Je n’ai pas retrouvé le texte du Dr Secret mais Frédérique Neny m’a remis le texte de l’exposé de son père, ainsi qu’une copie du courrier qu’il a adressé à Si Lakhdar, le 14 novembre 1949, au sujet de la préparation de cette conférence : « Bien cher Si Lakdhar, je vous adresse le schéma sur quoi a pris naissance le projet d’une conférence sur El Guebeb. Puisque vous acceptez d’être mis encore à contribution, je suis beaucoup moins inquiet sur l’avenir du projet ! Je pense qu’il est possible de recouper la trace de quelques noms au moins de ces saints personnages que je n’ai, personnellement, appris à connaître que par la tradition orale, tellement imprécise. Ne pourrait-on rien découvrir sur les Sab’atou-Rijal (sept hommes) ? Je n’ai sur eux aucun renseignement …. »
Maurice Neny invite les promeneurs-auditeurs à endosser la djellaba du montagnard, à nouer à leurs chevilles ses sandales et dans sa peau, leur faim mal trompée par une poignée de figues sèches, assoiffés, à atteindre enfin après de pénibles étapes sous un cuisant soleil, le but d’un long voyage.
Écoutons Maurice Neny :
Alors, tel qu’il est, coiffé du sinople des oliviers, ravineux, coupé de pentes et d’éboulis, ocre, doré, crayeux, bosselé par dix mille sépultures sans marque d’humbles dont le souvenir est à jamais perdu, jonché d’un prodigieux désordre de stèles et de tombeaux, spiritualisé par vingt qoubba aux proportions nobles, aux dômes patinés, aux toits de jade qui abritent les reliques de saints miraculeux, d’oulémas doctes, de grands illuminés et dont l’éparpillement semble tracer la voie de la perfection, le Guebeb apparaîtra à notre esprit transporté – la faim et la fatigue préparent à l’ascèse – comme la Cité mystique, à la fois immatérielle et tangible, traversée par le vol des anges, à laquelle nous avons rêvé, vers quoi nous nous sommes tendus pendant que, désespérément vides, aux horizons succédaient les horizons et que nos pieds douloureux s’écorchaient aux cailloux du chemin.
Oui, ce tableau presque virtuel et qui n’est pourtant point un mirage, ineffablement beau, bien que sans ordonnance et sans doute parce qu’aucune ordonnance n’a présidé à sa composition, procure à l’âme le sentiment de détachement, de plénitude et d’attirance vers l’infini qu’en d’autres lieux lui a fait ressentir la contemplation de certaines mosaïques pieuses – je pense à l’une de celles de Fourvière -, de naïves et précieuses enluminures, de primitifs saisissants et aussi la récitation, dans la ferveur de l’enfance des saintes litanies : maison d’or, tour d’ivoire, porte du ciel, arche d’alliance …

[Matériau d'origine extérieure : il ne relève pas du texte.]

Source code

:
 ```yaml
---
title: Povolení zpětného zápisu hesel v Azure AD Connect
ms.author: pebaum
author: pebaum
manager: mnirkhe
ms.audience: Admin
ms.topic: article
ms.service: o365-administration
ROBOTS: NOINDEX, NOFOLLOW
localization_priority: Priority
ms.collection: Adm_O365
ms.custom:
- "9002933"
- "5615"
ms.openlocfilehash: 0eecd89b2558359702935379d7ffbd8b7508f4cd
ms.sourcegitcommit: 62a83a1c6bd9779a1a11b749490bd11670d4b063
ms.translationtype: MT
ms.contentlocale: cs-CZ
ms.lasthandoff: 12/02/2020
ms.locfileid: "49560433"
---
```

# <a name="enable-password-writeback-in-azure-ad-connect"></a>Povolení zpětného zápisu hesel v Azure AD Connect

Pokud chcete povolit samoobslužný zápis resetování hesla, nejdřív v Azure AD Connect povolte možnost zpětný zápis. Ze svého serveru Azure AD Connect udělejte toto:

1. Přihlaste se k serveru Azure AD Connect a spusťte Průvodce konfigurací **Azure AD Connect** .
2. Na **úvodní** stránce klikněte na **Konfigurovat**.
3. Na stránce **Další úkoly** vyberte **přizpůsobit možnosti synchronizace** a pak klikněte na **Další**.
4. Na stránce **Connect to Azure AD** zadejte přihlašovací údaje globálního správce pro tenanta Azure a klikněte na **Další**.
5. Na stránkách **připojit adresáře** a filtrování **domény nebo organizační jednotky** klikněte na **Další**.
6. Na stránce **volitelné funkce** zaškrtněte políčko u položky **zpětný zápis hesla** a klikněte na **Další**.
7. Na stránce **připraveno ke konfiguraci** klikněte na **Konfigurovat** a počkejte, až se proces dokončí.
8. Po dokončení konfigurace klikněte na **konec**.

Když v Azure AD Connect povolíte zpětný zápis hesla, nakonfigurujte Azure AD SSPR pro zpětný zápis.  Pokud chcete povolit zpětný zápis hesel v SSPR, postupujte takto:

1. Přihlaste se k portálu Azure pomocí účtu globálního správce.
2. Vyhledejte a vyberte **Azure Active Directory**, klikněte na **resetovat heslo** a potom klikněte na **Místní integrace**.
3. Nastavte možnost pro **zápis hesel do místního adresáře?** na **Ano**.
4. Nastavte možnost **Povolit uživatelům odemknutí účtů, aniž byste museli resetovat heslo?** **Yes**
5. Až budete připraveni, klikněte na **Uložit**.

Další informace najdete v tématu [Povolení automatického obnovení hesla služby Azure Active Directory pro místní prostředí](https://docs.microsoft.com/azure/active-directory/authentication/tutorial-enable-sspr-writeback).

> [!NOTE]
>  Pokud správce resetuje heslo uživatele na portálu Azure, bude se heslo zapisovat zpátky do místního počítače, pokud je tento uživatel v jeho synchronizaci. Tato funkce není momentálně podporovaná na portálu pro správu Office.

On respire devant lui une atmosphère de matin de Pentecôte, vous savez bien, de ces matins de Pentecôte où toujours et partout se lève un vent purifiant, un vent qui n’est plus aveugle de la nature, mais souffle de l’Esprit, un vent qui assainit et transporte.
Pourquoi n’admettrait-on point qu’irradiant de leur soma qui lentement s’incorpore à la terre, flottent autour de ces mausolées, les vertus des saints personnages que nous évoquerons tout à l’heure ?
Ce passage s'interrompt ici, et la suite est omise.